I lower the bell, my jaw going slack at the sight of my bare skin. The delicate bones of my wrists are smeared in dark liquid. I hold up an arm, the light from the sky glowing red in the wetness.
Blood.
And yet, not blood. It runs warm, but the smell is something else. I gag, retching dryly, while the scent floods my nose. Bitter. Lemons and wormwood. Wet soil. Farther up my flesh, past the freckles dotting my forearm, something like coiled rope spills and curves.
Vines.
My lungs squeeze.
“What is this?” Father’s voice—the one I know—filters through the glade. When I look up at him, he is all flashing eyes and pointed teeth. And I see it, there in the black pits above his hollow nose.
Fear. For the first time, Vicar Thorn, Death himself, is afraid.
Beneath me, the ground sways, and Clara falls to her knees behind me. But I cannot turn around. Something holds me tight. I lift my skirts and find the cause.
All the creeping vines of bitterbloom.
They twist up from the ground, wrapping about my ankles, skimming the soft skin of my stomach, looping around my chest to spill along my arms. Sap drips ruby-red down my wrists, and my stomach roils. Sap that kills. One taste and the heart will spasm and still forever.
I raise a shaking hand toward my father, and a hundred blooms burst on my skin. Each one as delicate as a snowflake and as hot as fire.
He steps closer, the shadows pouring out behind him like raven feathers. “I asked you a question.”

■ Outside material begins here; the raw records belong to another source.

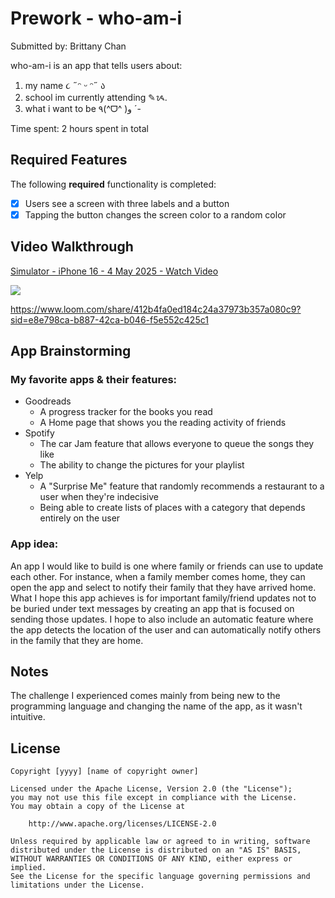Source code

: # Prework - who-am-i
Submitted by: Brittany Chan

who-am-i is an app that tells users about:
1. my name ૮ ˶ᵔ ᵕ ᵔ˶ ა
2. school im currently attending ✎ᝰ.
3. what i want to be ٩(^ᗜ^ )و ´- 

Time spent: 2 hours spent in total

## Required Features

The following **required** functionality is completed:

- [x] Users see a screen with three labels and a button
- [x] Tapping the button changes the screen color to a random color
 
## Video Walkthrough
<div>
    <a href="https://www.loom.com/share/412b4fa0ed184c24a37973b357a080c9">
      <p>Simulator - iPhone 16 - 4 May 2025 - Watch Video</p>
    </a>
    <a href="https://www.loom.com/share/412b4fa0ed184c24a37973b357a080c9">
      <img style="max-width:300px;" src="https://cdn.loom.com/sessions/thumbnails/412b4fa0ed184c24a37973b357a080c9-c0d230b5500a7a76-full-play.gif">
    </a>
  </div>
 
https://www.loom.com/share/412b4fa0ed184c24a37973b357a080c9?sid=e8e798ca-b887-42ca-b046-f5e552c425c1


## App Brainstorming 
### My favorite apps & their features: 
* Goodreads
  * A progress tracker for the books you read
  * A Home page that shows you the reading activity of friends
* Spotify
  * The car Jam feature that allows everyone to queue the songs they like
  * The ability to change the pictures for your playlist
* Yelp
  * A "Surprise Me" feature that randomly recommends a restaurant to a user when they're indecisive
  * Being able to create lists of places with a category that depends entirely on the user
### App idea: 
An app I would like to build is one where family or friends can use to update each other. For instance, 
when a family member comes home, they can open the app and select to notify their family that they have arrived home. 
What I hope this app achieves is for important family/friend updates not to be buried under text messages by creating an app
that is focused on sending those updates. I hope to also include an automatic feature where the app detects the location of the user
and can automatically notify others in the family that they are home. 

## Notes
The challenge I experienced comes mainly from being new to the programming language and changing the name of the app, as it wasn't intuitive. 

## License

    Copyright [yyyy] [name of copyright owner]

    Licensed under the Apache License, Version 2.0 (the "License");
    you may not use this file except in compliance with the License.
    You may obtain a copy of the License at

        http://www.apache.org/licenses/LICENSE-2.0

    Unless required by applicable law or agreed to in writing, software
    distributed under the License is distributed on an "AS IS" BASIS,
    WITHOUT WARRANTIES OR CONDITIONS OF ANY KIND, either express or implied.
    See the License for the specific language governing permissions and
    limitations under the License.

The sap seeps into the creasing of my palms. I should be afraid. An odd feeling coats me like a waterfall. Peace, calm, surety. A smile slithers across my lips. “I made a deal, Father. He asked me to kill you. Didn’t give me a reason. I’ve learned not to ask questions in the wood.”
I lift a palm, and vines thread out between my fingers, reaching toward Death, each one so green the air smells of spring. They wrap through his shadows, bursting with white blossoms.
The bitterbloom.
What Mother used for death, I now use for life. My life.

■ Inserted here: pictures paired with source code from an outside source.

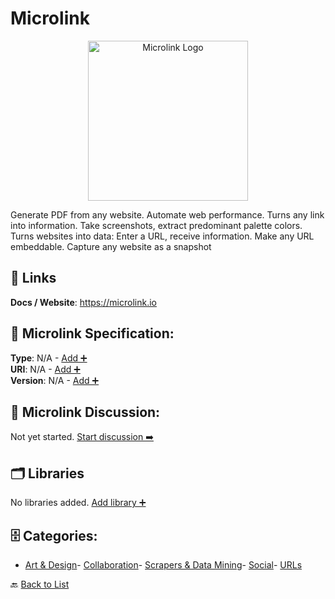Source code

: # Microlink
<p align="center">
    <img width="256" src="https://raw.githubusercontent.com/apis-list/apis-list/main/apis/microlink/logo_256x256.png" alt="Microlink Logo"/>
</p>
Generate PDF from any website. Automate web performance. Turns any link into information.  Take screenshots, extract predominant palette colors. Turns websites into data: Enter a URL, receive information. Make any URL embeddable. Capture any website as a snapshot

##  🔗 Links
**Docs / Website**: https://microlink.io

## 🧬 Microlink Specification:
**Type**: N/A - [Add ➕](https://github.com/apis-list/apis-list/edit/main/apis.yaml#L12455)  
**URI**: N/A - [Add ➕](https://github.com/apis-list/apis-list/edit/main/apis.yaml#L12455)  
**Version**: N/A - [Add ➕](https://github.com/apis-list/apis-list/edit/main/apis.yaml#L12455)

## 💬 Microlink Discussion:
Not yet started. [Start discussion ➡️](https://github.com/apis-list/apis-list/discussions/new)

## 🗂️ Libraries

No libraries added. [Add library ➕](https://github.com/apis-list/apis-list/edit/main/apis.yaml#L12455)    


## 🗄️ Categories:
- [Art & Design](https://github.com/apis-list/apis-list#art--design-)- [Collaboration](https://github.com/apis-list/apis-list#collaboration-)- [Scrapers & Data Mining](https://github.com/apis-list/apis-list#scrapers--data-mining-)- [Social](https://github.com/apis-list/apis-list#social-)- [URLs](https://github.com/apis-list/apis-list#urls-)

🔙  [Back to List](https://github.com/apis-list/apis-list)
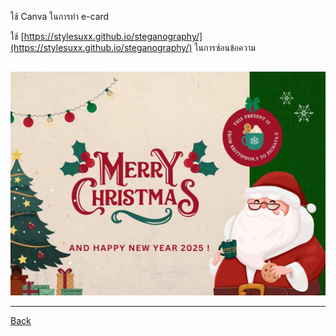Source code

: 
ใช้ Canva ในการทำ e-card 

ใช้ [https://stylesuxx.github.io/steganography/](https://stylesuxx.github.io/steganography/) ในการซ่อนข้อความ
##

![pageChirstmas](img/Christmasm.png)


---
[Back](README.md)
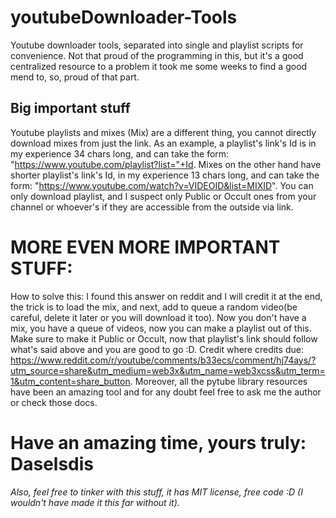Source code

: # youtubeDownloader-Tools
Youtube downloader tools, separated into single and playlist scripts for convenience.
Not that proud of the programming in this, but it's a good centralized resource to a problem it took me some weeks to find a good mend to, so, proud of that part.

## Big important stuff
Youtube playlists and mixes (Mix) are a different thing, you cannot directly download mixes from just the link.
As an example, a playlist's link's Id is in my experience 34 chars long, and can take the form: "https://www.youtube.com/playlist?list="+Id. Mixes on the other hand have shorter playlist's link's Id, in my experience 13 chars long, and can take the form: "https://www.youtube.com/watch?v=VIDEOID&list=MIXID".
You can only download playlist, and I suspect only Public or Occult ones from your channel or whoever's if they are accessible from the outside via link.

# MORE EVEN MORE IMPORTANT STUFF:
How to solve this: I found this answer on reddit and I will credit it at the end, the trick is to load the mix, and next, add to queue a random video(be careful, delete it later or you will download it too). Now you don't have a mix, you have a queue of videos, now you can make a playlist out of this. Make sure to make it Public or Occult, now that playlist's link should follow what's said above and you are good to go :D.
 Credit where credits due: https://www.reddit.com/r/youtube/comments/b33ecs/comment/hj74ays/?utm_source=share&utm_medium=web3x&utm_name=web3xcss&utm_term=1&utm_content=share_button. Moreover, all the pytube library resources have been an amazing tool and for any doubt feel free to ask me the author or check those docs.
# Have an amazing time, yours truly: Daselsdis
_Also, feel free to tinker with this stuff, it has MIT license, free code :D (I wouldn't have made it this far without it)._
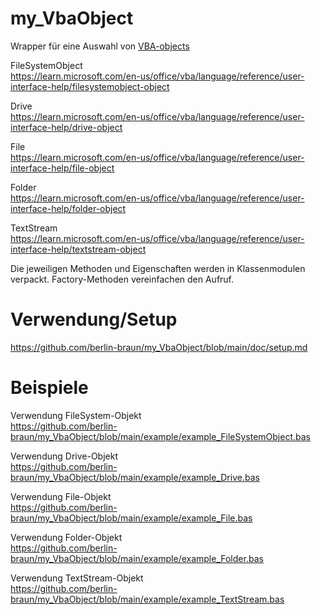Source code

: # my_VbaObject
Wrapper für eine Auswahl von <a href="https://learn.microsoft.com/en-us/office/vba/language/reference/objects-visual-basic-for-applications" >VBA-objects</a> 

FileSystemObject <br>
https://learn.microsoft.com/en-us/office/vba/language/reference/user-interface-help/filesystemobject-object

Drive <br>
https://learn.microsoft.com/en-us/office/vba/language/reference/user-interface-help/drive-object

File <br>
https://learn.microsoft.com/en-us/office/vba/language/reference/user-interface-help/file-object

Folder <br>
https://learn.microsoft.com/en-us/office/vba/language/reference/user-interface-help/folder-object

TextStream <br>
https://learn.microsoft.com/en-us/office/vba/language/reference/user-interface-help/textstream-object

Die jeweiligen Methoden und Eigenschaften werden in Klassenmodulen verpackt. Factory-Methoden vereinfachen den Aufruf.

# Verwendung/Setup
https://github.com/berlin-braun/my_VbaObject/blob/main/doc/setup.md

# Beispiele 
Verwendung FileSystem-Objekt<br>
https://github.com/berlin-braun/my_VbaObject/blob/main/example/example_FileSystemObject.bas

Verwendung Drive-Objekt<br>
https://github.com/berlin-braun/my_VbaObject/blob/main/example/example_Drive.bas

Verwendung File-Objekt<br>
https://github.com/berlin-braun/my_VbaObject/blob/main/example/example_File.bas

Verwendung Folder-Objekt<br>
https://github.com/berlin-braun/my_VbaObject/blob/main/example/example_Folder.bas

Verwendung TextStream-Objekt<br>
https://github.com/berlin-braun/my_VbaObject/blob/main/example/example_TextStream.bas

Father opens his mouth, his teeth like crooked tombstones, and a root spins flaxen from my fingers. It stretches out, long and lithe, before it takes hold and flowers bud on my father’s tongue, slip down his throat.
He screams. It is an unholy and spine-cracking sound, bubbling from him while my knees hit the ground.
Something splinters along my bones, my heart bursting against bone when the vines crumble from my skin and turn to dust. I scramble back, not meaning, not wishing, to hurt him, but there is no strength left in me. All I smell is the leftover remains of lemons.
The bitterbloom.
“Adelaide.” My name is sharp in the Reaper’s mouth. “Give me the bell.”
Something inside me hardens to ice, and somewhere, in the darkness, Rascal gives a low growl. The sound alone gives me courage, and I step forward, the bell once again outstretched.
“I will not give it to you.”
The scent of iron fills my nose, chokes my throat. I fall to my knees, sick with the stench, and darkness swirls around me. Agony, like nothing I have felt before, ripples through my body. The shadow grows teeth, sinks them into my flesh, and I open my mouth to scream, but the sounds turn to decay on my lips. I stagger but keep a hold of the bell.
“I will not give it to you.”
Every word is forced between my teeth while I gasp for breath. Father’s magic whirls stronger, quicker, until I am completely cut off from the light. It descends, pressing me to the forest floor until my hands are etched in dirt. A great weight blooms along my shoulders, my spine, the back of my skull.
Through the black mist, Clara shouts my name, but Death is descending. White petals rain on me, kissing my brow like snow while the darkness grows.
Twigs cut lines into my cheek, and my chest seizes like cords around my heart. Is this how it ends? Devoured by the thing I once called Father?
And then a horrible shriek floods the air.
Rascal howls, gnashes his teeth. The sounds shatter the mist, distort the air around me. But when I unfold myself from the ground, I smell the blood. Thick and tainted.